Instructions for the task:
Lines from the one with "so.topic: reference" through the end of the listing below are to be retyped exactly.

────

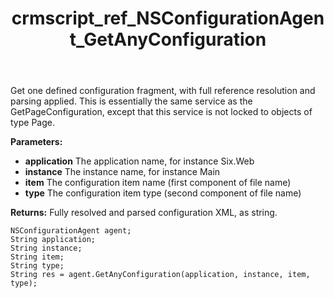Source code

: ﻿---
title: crmscript_ref_NSConfigurationAgent_GetAnyConfiguration
description: String GetAnyConfiguration(String application, String instance, String item, String type)
intellisense: NSConfigurationAgent.GetAnyConfiguration
keywords: NSConfigurationAgent,GetAnyConfiguration
so.topic: reference
---

Get one defined configuration fragment, with full reference resolution and parsing applied. This is essentially the same service as the GetPageConfiguration, except that this service is not locked to objects of type Page.

**Parameters:**
 - **application** The application name, for instance Six.Web
 - **instance** The instance name, for instance Main
 - **item** The configuration item name (first component of file name)
 - **type** The configuration item type (second component of file name)

**Returns:** Fully resolved and parsed configuration XML, as string.

```crmscript
NSConfigurationAgent agent;
String application;
String instance;
String item;
String type;
String res = agent.GetAnyConfiguration(application, instance, item, type);
```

────

Written reply:
so.topic: reference
---

Get one defined configuration fragment, with full reference resolution and parsing applied. This is essentially the same service as the GetPageConfiguration, except that this service is not locked to objects of type Page.

**Parameters:**
 - **application** The application name, for instance Six.Web
 - **instance** The instance name, for instance Main
 - **item** The configuration item name (first component of file name)
 - **type** The configuration item type (second component of file name)

**Returns:** Fully resolved and parsed configuration XML, as string.

```crmscript
NSConfigurationAgent agent;
String application;
String instance;
String item;
String type;
String res = agent.GetAnyConfiguration(application, instance, item, type);
```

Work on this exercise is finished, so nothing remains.